## [Aim of the exercise]
For every line in the data below that contains "static", copy the line.

Document images with source code
= Beginning of Section =
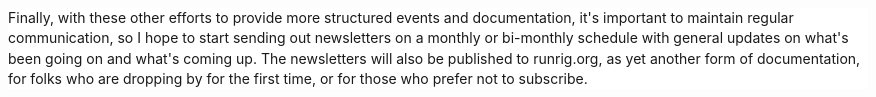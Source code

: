 Finally, with these other efforts to provide more structured events and
documentation, it's important to maintain regular communication, so I hope to
start sending out newsletters on a monthly or bi-monthly schedule with general
updates on what's been going on and what's coming up. The newsletters will also
be published to runrig.org, as yet another form of documentation, for folks who
are dropping by for the first time, or for those who prefer not to subscribe.

[popular education]:
    https://labornotes.org/2017/04/interview-organizing-learn-learning-organize
[Agile Manifesto]: https://agilemanifesto.org/
[Toyota Production System]:
    https://global.toyota/en/company/vision-and-philosophy/production-system/
[Action Research]: https://en.wikiversity.org/wiki/Action_research
[CBPR]: https://www.detroiturc.org/about-cbpr/what-is-cbpr
[PAR]: https://highlanderpar.org/resources/
[Seven Cooperative Principles]:
    https://www.ica.coop/en/cooperatives/cooperative-identity
[_How to Create a Solidarity Enterprise: A Theoretical-Practical Manual_]:
    https://geo.coop/articles/how-create-solidarity-enterprise


[some mistakes I've made]: #lessons-learned-in-2023
[3-phase organizing model or "business plan"]: #three-phase-organizing-model-or-business-plan
[specific project, goals and stuff we can build in 2024]: #projects-for-2024
[workshops and other community building activities]: #building-community
[event page]: https://events.nixnet.services/events/a25c39b9-35dc-46c2-aab7-fd06cabc4a97
[GitHub Discussion]: https://github.com/orgs/runrig-coop/discussions/7
[middleware]: https://www.redhat.com/en/topics/middleware/what-is-middleware
[^cloud]: Examples may include Nextcloud for file sharing and storage
[Inrupt]: https://www.inrupt.com/
[Early Warning System]: https://github.com/runrig-coop/early-warning-system/
[Richland Gro-Op]: https://richlandgro-op.com/
[Rust port]: https://github.com/Wright4TheJob/ProcessScheduler-rs
[ProcessScheduler]: https://github.com/tpaviot/ProcessScheduler
[Qrop]: https://qrop.frama.io/
[Brinjel]: https://brinjel.com/
[L'Atelier Paysan]: https://latelierpaysan.org/
[farmOS.js]: https://github.com/farmOS/farmOS.js
[farmOS Data Model]: https://farmos.org/model/
[NocoDB]: https://www.nocodb.com/
[NocoDB Cloud]: https://nococloud.dev/
[`eddie` scripts]: https://github.com/skywoman/eddie
[Solid Pods]: https://solidproject.org/users/get-a-pod
[MAIA Project]: https://github.com/skywoman/multifarm-aggregation-info-arch
[Inrupt]: https://www.inrupt.com/
[Community Solid Server (CSS)]: https://communitysolidserver.github.io
[Co-Op Cloud]: https://coopcloud.tech/
[configuration commons]: https://coopcloud.tech/blog/federation-proposal/
[NocoDB recipe]: https://recipes.coopcloud.tech/nocodb
[farmOS recipe]: https://recipes.coopcloud.tech/farmos
[get involved]: /get-involved.md
[GOAT Community Calendar]: https://goatech.org/calendar/
[NixNix Events]: https://events.nixnet.services/
[Mobilizon]: https://joinmobilizon.org/
[Framasoft]: https://framasoft.org/
[Runrig Workshops Group]: https://events.nixnet.services/@runrig_workshops
[Runrig YouTube Channel]: http://www.youtube.com/@RunrigCoop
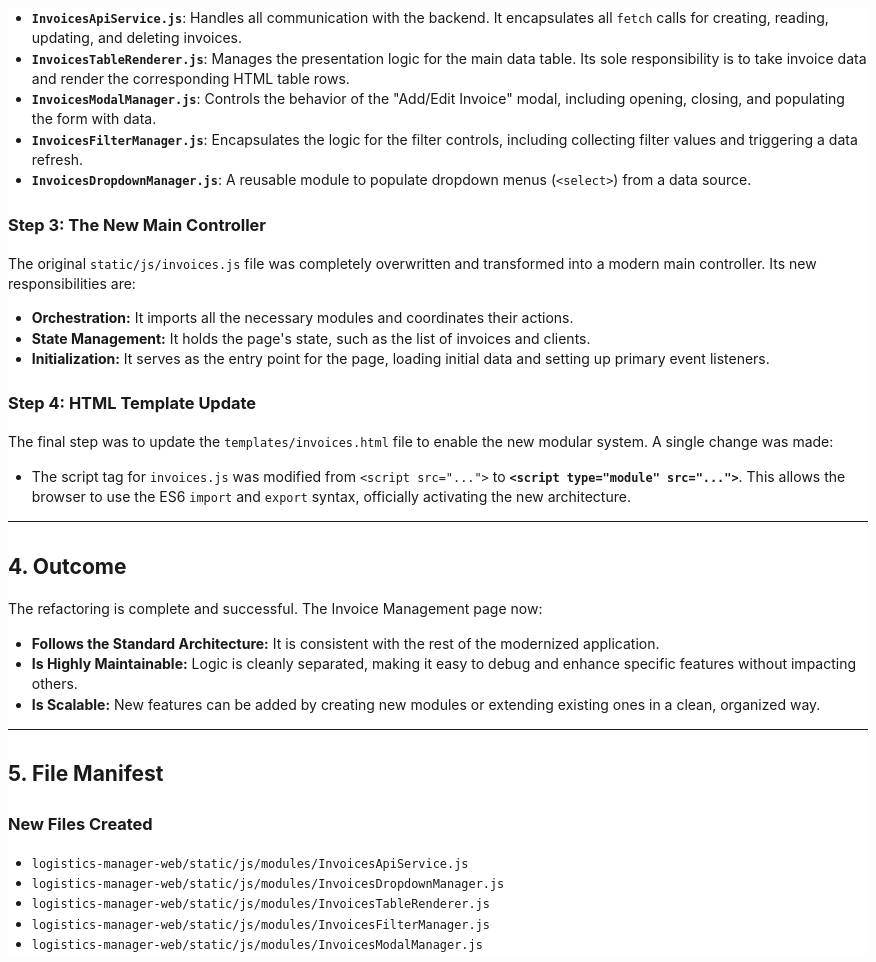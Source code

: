 *   **`InvoicesApiService.js`**: Handles all communication with the backend. It encapsulates all `fetch` calls for creating, reading, updating, and deleting invoices.
*   **`InvoicesTableRenderer.js`**: Manages the presentation logic for the main data table. Its sole responsibility is to take invoice data and render the corresponding HTML table rows.
*   **`InvoicesModalManager.js`**: Controls the behavior of the "Add/Edit Invoice" modal, including opening, closing, and populating the form with data.
*   **`InvoicesFilterManager.js`**: Encapsulates the logic for the filter controls, including collecting filter values and triggering a data refresh.
*   **`InvoicesDropdownManager.js`**: A reusable module to populate dropdown menus (`<select>`) from a data source.

### Step 3: The New Main Controller

The original `static/js/invoices.js` file was completely overwritten and transformed into a modern main controller. Its new responsibilities are:

*   **Orchestration:** It imports all the necessary modules and coordinates their actions.
*   **State Management:** It holds the page's state, such as the list of invoices and clients.
*   **Initialization:** It serves as the entry point for the page, loading initial data and setting up primary event listeners.

### Step 4: HTML Template Update

The final step was to update the `templates/invoices.html` file to enable the new modular system. A single change was made:

*   The script tag for `invoices.js` was modified from `<script src="...">` to **`<script type="module" src="...">`**. This allows the browser to use the ES6 `import` and `export` syntax, officially activating the new architecture.

---

## 4. Outcome

The refactoring is complete and successful. The Invoice Management page now:

*   **Follows the Standard Architecture:** It is consistent with the rest of the modernized application.
*   **Is Highly Maintainable:** Logic is cleanly separated, making it easy to debug and enhance specific features without impacting others.
*   **Is Scalable:** New features can be added by creating new modules or extending existing ones in a clean, organized way.

---

## 5. File Manifest

### New Files Created

*   `logistics-manager-web/static/js/modules/InvoicesApiService.js`
*   `logistics-manager-web/static/js/modules/InvoicesDropdownManager.js`
*   `logistics-manager-web/static/js/modules/InvoicesTableRenderer.js`
*   `logistics-manager-web/static/js/modules/InvoicesFilterManager.js`
*   `logistics-manager-web/static/js/modules/InvoicesModalManager.js`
= End of Section =
## [Exercise result]
The original `static/js/invoices.js` file was completely overwritten and transformed into a modern main controller. Its new responsibilities are:
*   `logistics-manager-web/static/js/modules/InvoicesApiService.js`
*   `logistics-manager-web/static/js/modules/InvoicesDropdownManager.js`
*   `logistics-manager-web/static/js/modules/InvoicesTableRenderer.js`
*   `logistics-manager-web/static/js/modules/InvoicesFilterManager.js`
*   `logistics-manager-web/static/js/modules/InvoicesModalManager.js`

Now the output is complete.